Carry On is a fascinating book because it’s sort of a self-aware, meta fan fiction. If you have read Fangirl, you will recognize the name Simon Snow, as he is the character in protagonist Cait’s fan fiction. Carry On does not hide the fact that it is fan fiction and in fact offers some interesting insights into its source (Harry Potter), as well as into main themes of said source (being the chosen one, prophecies, having a Scooby gang (sorry, mixing fandoms here) to help you save the world from evil dark things, and so on). Fan fiction gets all kinds of disdain from people who think it’s a low and silly form of literature, but let me be clear, Carry On is a good book regardless of its provenance. If I never read Harry Potter, I still would have loved Carry On. There are familiar Potterverse elements in it, but there are also differences and extras that give the book its own character (which is really what good fan fic and good books are all about).

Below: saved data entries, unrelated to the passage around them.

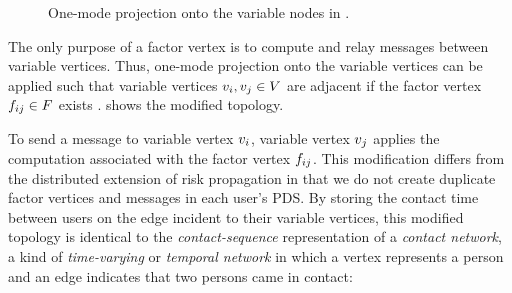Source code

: \begin{figure}[htbp]
\centering
{}
\caption[One-mode projection of a factor graph]{One-mode projection onto the variable nodes in .}
\label{fig:projected}
\end{figure}

The only purpose of a factor vertex is to compute and relay messages between variable vertices. Thus, one-mode projection onto the variable vertices can be applied such that variable vertices $\vVariable[i],\vVariable[j] \in \vVariables$ are adjacent if the factor vertex $\vFactor[ij] \in \vFactors$ exists \cite{Zhou2007}.  shows the modified topology.

To send a message to variable vertex $\vVariable[i]$, variable vertex $\vVariable[j]$ applies the computation associated with the factor vertex $\vFactor[ij]$. This modification differs from the distributed extension of risk propagation \cite{Ayday2021} in that we do not create duplicate factor vertices and messages in each user's PDS. By storing the contact time between users on the edge incident to their variable vertices, this modified topology is identical to the \emph{contact-sequence} representation of a \emph{contact network}, a kind of \emph{time-varying} or \emph{temporal network} in which a vertex represents a person and an edge indicates that two persons came in contact:

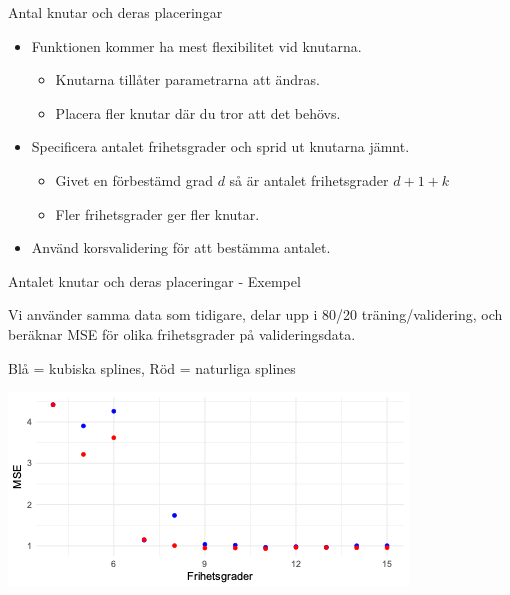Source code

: \documentclass[10pt,english]{beamer}
\begin{document}
\begin{frame}{Antal knutar och deras placeringar}
    
\begin{itemize}
    \item Funktionen kommer ha mest flexibilitet vid knutarna.
    \begin{itemize}
        \item Knutarna tillåter parametrarna att ändras.
        \item Placera fler knutar där du tror att det behövs.
    \end{itemize}
    \item Specificera antalet frihetsgrader och sprid ut knutarna jämnt.
    \begin{itemize}
        \item Givet en förbestämd grad $d$ så är antalet frihetsgrader $d+1+k$
        \item Fler frihetsgrader ger fler knutar.
    \end{itemize}
    \item Använd korsvalidering för att bestämma antalet.
\end{itemize}

\end{frame}

\begin{frame}{Antalet knutar och deras placeringar - Exempel}

    Vi använder samma data som tidigare, delar upp i 80/20 träning/validering, och beräknar MSE för olika frihetsgrader på valideringsdata. 
    
    Blå = kubiska splines, Röd = naturliga splines

    \includegraphics[width=\textwidth]{figs/bsnsMSE.png}
    

\end{frame}
\end{document}
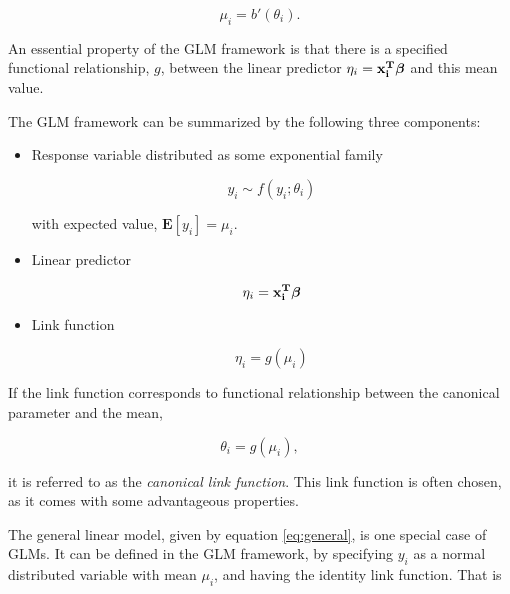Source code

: \begin{equation}
    \mu_i = b'(\theta_i).
\end{equation}

An essential property of the GLM framework is that there is a specified functional relationship, $g$, between the linear predictor $\eta_i = \bf x_i^T \bm{ \beta}$ and this mean value.

The GLM framework can be summarized by the following three components:

\begin{itemize}

\item Response variable distributed as some exponential family

\begin{equation}
    y_{i} \sim f(y_i;\theta_i)
\end{equation}

with expected value, $\mathbf{E}[y_i] = \mu_i$.

\item Linear predictor

\begin{equation}
    \eta_i = \bf x_i^T \bm{ \beta}
\end{equation}

\item Link function

\begin{equation}
    \eta_i = g(\mu_i)
\end{equation}

\end{itemize}





If the link function corresponds to functional relationship between the canonical parameter and the mean,

\begin{equation}
\theta_i = g(\mu_i),
\end{equation}

it is referred to as the \textit{canonical link function}. This link function is often chosen, as it comes with some advantageous properties.

The general linear model, given by equation \ref{eq:general}, is one special case of GLMs. It can be defined in the GLM framework, by specifying $y_i$ as a normal distributed variable with mean $\mu_i$, and having the identity link function. That is


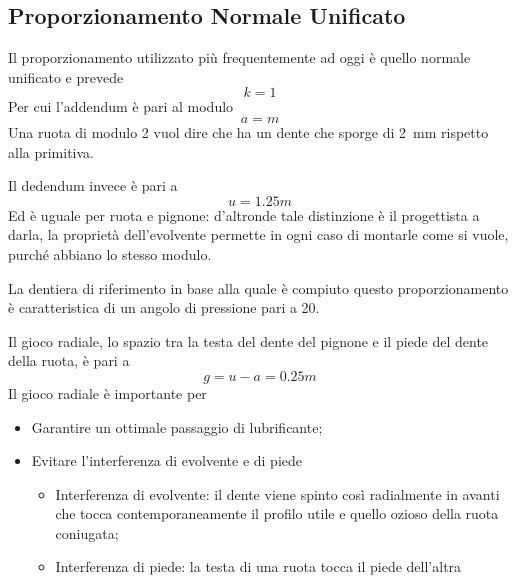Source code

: \documentclass[a4paper, 15pt]{article}
\begin{document}
\subsection{Proporzionamento Normale Unificato}
\begin{adjustwidth}{2in}{}					
		Il proporzionamento utilizzato più frequentemente ad oggi è quello normale unificato e prevede \[k=1\] Per cui l'addendum è pari al modulo \[a=m\] Una ruota di modulo 2 vuol dire che ha un dente che sporge di \SI{2}{\milli\meter} rispetto alla primitiva. \newline 
		
		Il dedendum invece è pari a \[u = 1.25m\] Ed è uguale per ruota e pignone: d'altronde tale distinzione è il progettista a darla, la proprietà dell'evolvente permette in ogni caso di montarle come si vuole, purché abbiano lo stesso modulo. \newline 
		
		La dentiera di riferimento in base alla quale è compiuto questo proporzionamento è caratteristica di un angolo
		di pressione pari a 20\degree. \newline
		
		Il gioco radiale, lo spazio tra la testa del dente del pignone e il piede del dente della ruota, è pari a \[g = u-a = 0.25m\] Il gioco radiale è importante per
		\begin{itemize}
			\item Garantire un ottimale passaggio di lubrificante;
			\item Evitare l'interferenza di evolvente e di piede
			\begin{itemize}
				\item Interferenza di evolvente: il dente viene spinto così radialmente in avanti che tocca contemporaneamente il profilo utile e quello ozioso della ruota coniugata;
				\item Interferenza di piede: la testa di una ruota tocca il piede dell'altra
			\end{itemize}
			
		\end{itemize} 
\end{adjustwidth}
\end{document}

Most of the reviews I’ve read stress this particular fact to convince the unbelievers – look, fan fic can be good! It can be published as a ‘real’ book! But there is a much more important side to Carry On. It fills the uncomfortable and very noticeable blank space that Harry Potter books have when it comes to queer characters. Sure, Dumbledore might be gay, but he was openly ‘outed’ after the fact, so to speak, and the only relationship of his mentioned in the books does not take place in front of our eyes. There are really no LGBTQ kids in the books (at least none I can think of), either out or rumored to be queer. I love Harry Potter, but LGBTQ characters is one of the few things so visibly missing from that universe. And so thank magic for Carry On, where queerness is very much there, in all its beauty and sweetness.